Santayana: “Lula é doutor em política” e Guilherme, aos 11 anos, já sabia | Maria Frô:
"Nunca me esqueço de um um aluno querido da escola da Vila, Guilherme, quando estava na quinta-série em meados da década de 1990.
Era um debate sobre eleições e os alunos deveriam defender seus candidatos de preferência. Guilherme debatia e propôs o seguinte exercício para a sala: Para ser médico você precisa estudar o quê? A sala respondia: Medicina. E pra ser engenheiro?, ele prosseguia e a sala: Engenharia. Para ser arquiteto? A sala: Arquitetura; e advogado? A sala novamente: Direito.
Finalmente, ele pergunta: “E pra ser presidente?” Um silêncio imenso na sala. Daí ele diz, algo assim: pra ser presidente precisa fazer faculdade do povo, conhecer bem o povo, os seus problemas, não precisa de diploma universitário para ser presidente, precisa de sensibilidade e compromisso com o povo.
Guilherme era um aluno impressionante, surpreendia-me sempre. Na quinta-série ele já sabia o que os preconceituosos jamais aprenderão sobre democracia e, por isso, jamais reconhecerão a grandeza de Lula e passarão sempre esta vergonha alheia que Aleluia passou.

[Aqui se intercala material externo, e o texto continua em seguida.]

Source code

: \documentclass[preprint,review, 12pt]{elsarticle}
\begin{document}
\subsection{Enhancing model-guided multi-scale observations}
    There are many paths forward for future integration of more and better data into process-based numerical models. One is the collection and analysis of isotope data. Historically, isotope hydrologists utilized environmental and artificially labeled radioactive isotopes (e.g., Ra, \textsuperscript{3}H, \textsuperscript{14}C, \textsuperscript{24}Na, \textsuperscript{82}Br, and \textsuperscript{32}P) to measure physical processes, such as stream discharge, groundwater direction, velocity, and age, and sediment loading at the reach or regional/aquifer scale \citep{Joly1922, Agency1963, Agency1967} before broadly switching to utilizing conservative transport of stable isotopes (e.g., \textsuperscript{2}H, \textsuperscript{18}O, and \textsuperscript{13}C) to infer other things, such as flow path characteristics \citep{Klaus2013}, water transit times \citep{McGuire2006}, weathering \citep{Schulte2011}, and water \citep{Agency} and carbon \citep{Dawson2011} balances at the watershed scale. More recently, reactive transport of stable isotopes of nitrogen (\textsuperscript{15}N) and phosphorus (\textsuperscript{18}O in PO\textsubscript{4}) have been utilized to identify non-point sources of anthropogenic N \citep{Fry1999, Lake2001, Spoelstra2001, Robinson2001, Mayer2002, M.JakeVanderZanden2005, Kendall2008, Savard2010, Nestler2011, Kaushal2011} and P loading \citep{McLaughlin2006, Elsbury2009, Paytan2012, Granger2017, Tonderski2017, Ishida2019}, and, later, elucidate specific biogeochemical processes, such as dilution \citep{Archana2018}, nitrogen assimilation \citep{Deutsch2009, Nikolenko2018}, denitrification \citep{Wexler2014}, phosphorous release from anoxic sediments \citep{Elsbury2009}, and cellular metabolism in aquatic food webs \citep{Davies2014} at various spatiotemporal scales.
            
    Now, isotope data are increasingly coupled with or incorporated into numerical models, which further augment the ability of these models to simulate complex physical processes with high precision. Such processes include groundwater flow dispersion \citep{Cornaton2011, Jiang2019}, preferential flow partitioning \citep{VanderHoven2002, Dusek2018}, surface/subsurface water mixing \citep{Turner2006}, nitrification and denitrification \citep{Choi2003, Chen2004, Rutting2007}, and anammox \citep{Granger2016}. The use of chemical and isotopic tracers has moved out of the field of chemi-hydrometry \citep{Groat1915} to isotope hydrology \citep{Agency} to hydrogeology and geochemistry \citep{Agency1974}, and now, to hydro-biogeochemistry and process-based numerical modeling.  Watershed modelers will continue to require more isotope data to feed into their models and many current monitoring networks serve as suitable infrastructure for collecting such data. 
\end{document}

De olhos opacos no turbilhão do mundo
Por: Mauro Santayana no JB
O engenheiro baiano José Carlos Aleluia enviou carta ao Reitor da Universidade de Coimbra, protestando contra a concessão do título de Doutor Honoris-Causa ao operário Luis Inácio da Silva, que, com o apelido afetivo de Lula, presidiu ao Brasil durante oito anos. Sem mandato, Aleluia mantém contatos com seus eleitores, mediante um site na Internet.
Ele foi um oposicionista inquieto, ocupando, sempre que podia, a tribuna, no ataque ao governo passado, dentro da linha sem rumo e sem prumo do DEM. Aleluia considera uma ofensa às instituições acadêmicas o título concedido a Lula, e faz referência elogiosa à mesma homenagem prestada ao professor Miguel Reale. Esqueceu-se, é certo, de outros brasileiros honrados pela vetusta universidade, como Tancredo Neves. Não é preciso conhecer a teoria de Freud para compreender a escolha da memória de Aleluia.

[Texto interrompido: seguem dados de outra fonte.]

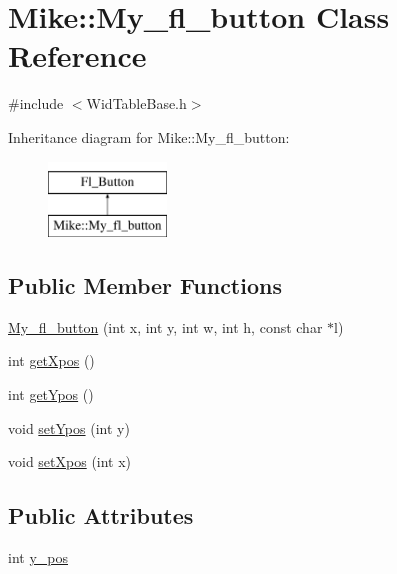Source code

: \hypertarget{class_mike_1_1_my__fl__button}{}\section{Mike\+:\+:My\+\_\+fl\+\_\+button Class Reference}
\label{class_mike_1_1_my__fl__button}


{\ttfamily \#include $<$Wid\+Table\+Base.\+h$>$}

Inheritance diagram for Mike\+:\+:My\+\_\+fl\+\_\+button\+:\begin{figure}[H]
\begin{center}
\leavevmode
\includegraphics[height=2.000000cm]{class_mike_1_1_my__fl__button}
\end{center}
\end{figure}
\subsection*{Public Member Functions}
\begin{DoxyCompactItemize}
\item 
\hyperlink{class_mike_1_1_my__fl__button_a3339012650ecdf33d2cb219ec88e7c45}{My\+\_\+fl\+\_\+button} (int x, int y, int w, int h, const char $\ast$l)
\item 
int \hyperlink{class_mike_1_1_my__fl__button_a046314695eb006cecb6f54dc0f1057e9}{get\+Xpos} ()
\item 
int \hyperlink{class_mike_1_1_my__fl__button_a6e8291f5f02866c53ac7354b53193367}{get\+Ypos} ()
\item 
void \hyperlink{class_mike_1_1_my__fl__button_a67886921f1394ca398fb9ea3f950fa23}{set\+Ypos} (int y)
\item 
void \hyperlink{class_mike_1_1_my__fl__button_a13bb440e147816fe6ebe80d499735b60}{set\+Xpos} (int x)
\end{DoxyCompactItemize}
\subsection*{Public Attributes}
\begin{DoxyCompactItemize}
\item 
int \hyperlink{class_mike_1_1_my__fl__button_ad7b1b7c9d613dc8813fd3439b04755cf}{y\+\_\+pos}
\end{DoxyCompactItemize}
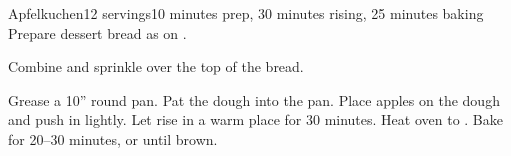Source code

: \documentclass[../Cookbook.tex]{subfiles}
\begin{document}
\begin{recipe}[Apfelkuchen]{Apfelkuchen}{12 servings}{10 minutes prep, 30 minutes rising, 25 minutes baking}
	Prepare dessert bread as on .

	Combine and sprinkle over the top of the bread.
	
	Grease a 10'' round pan.
	Pat the dough into the pan.
	Place apples on the dough and push in lightly.
	Let rise in a warm place for 30 minutes.
	Heat oven to .
	Bake for 20--30 minutes, or until brown.
\end{recipe}
\end{document}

O título universitário é, hoje, licença profissional corporativa. O senhor Aleluia está diplomado para exercer o ofício de engenheiro. A Universidade o preparou para entender das ciências físicas, e é provável que ele seja profissional competente, tanto é assim que ministra aulas. O título universitário certifica que o graduado estudou tal ou qual matéria, mas não faz dele um sábio. O conhecimento adquirido na universidade é importante, mas não é tudo. Volto a citar, porque a idéia deve ser repetida, os versos de um escritor mais identificado com a direita do que com a esquerda, T.S. Elliot, nos quais ele mostra a diferença entre ser informado, conhecer e saber: Where is the wisdom we have lost in knowledge? Where is the knowledge we have lost in information? (Onde está a sabedoria que perdemos no conhecimento? Onde está o conhecimento que perdemos na informação?)
O título de Doutor Honoris-Causa, sabe bem disso o engenheiro Aleluia, não é licença profissional, mas o reconhecimento de um saber, construído ao longo do tempo, tenha o agraciado ou não freqüentado a universidade. O papel da Universidade não deveria ser o que vem desempenhando – o de conferir certificados de preparação técnica -, mas o de abrir caminho à busca do saber. O Senador Christovam Buarque, com a autoridade de quem foi reitor da UNB, disse certa vez que a Universidade ideal será aquela que não expeça diplomas.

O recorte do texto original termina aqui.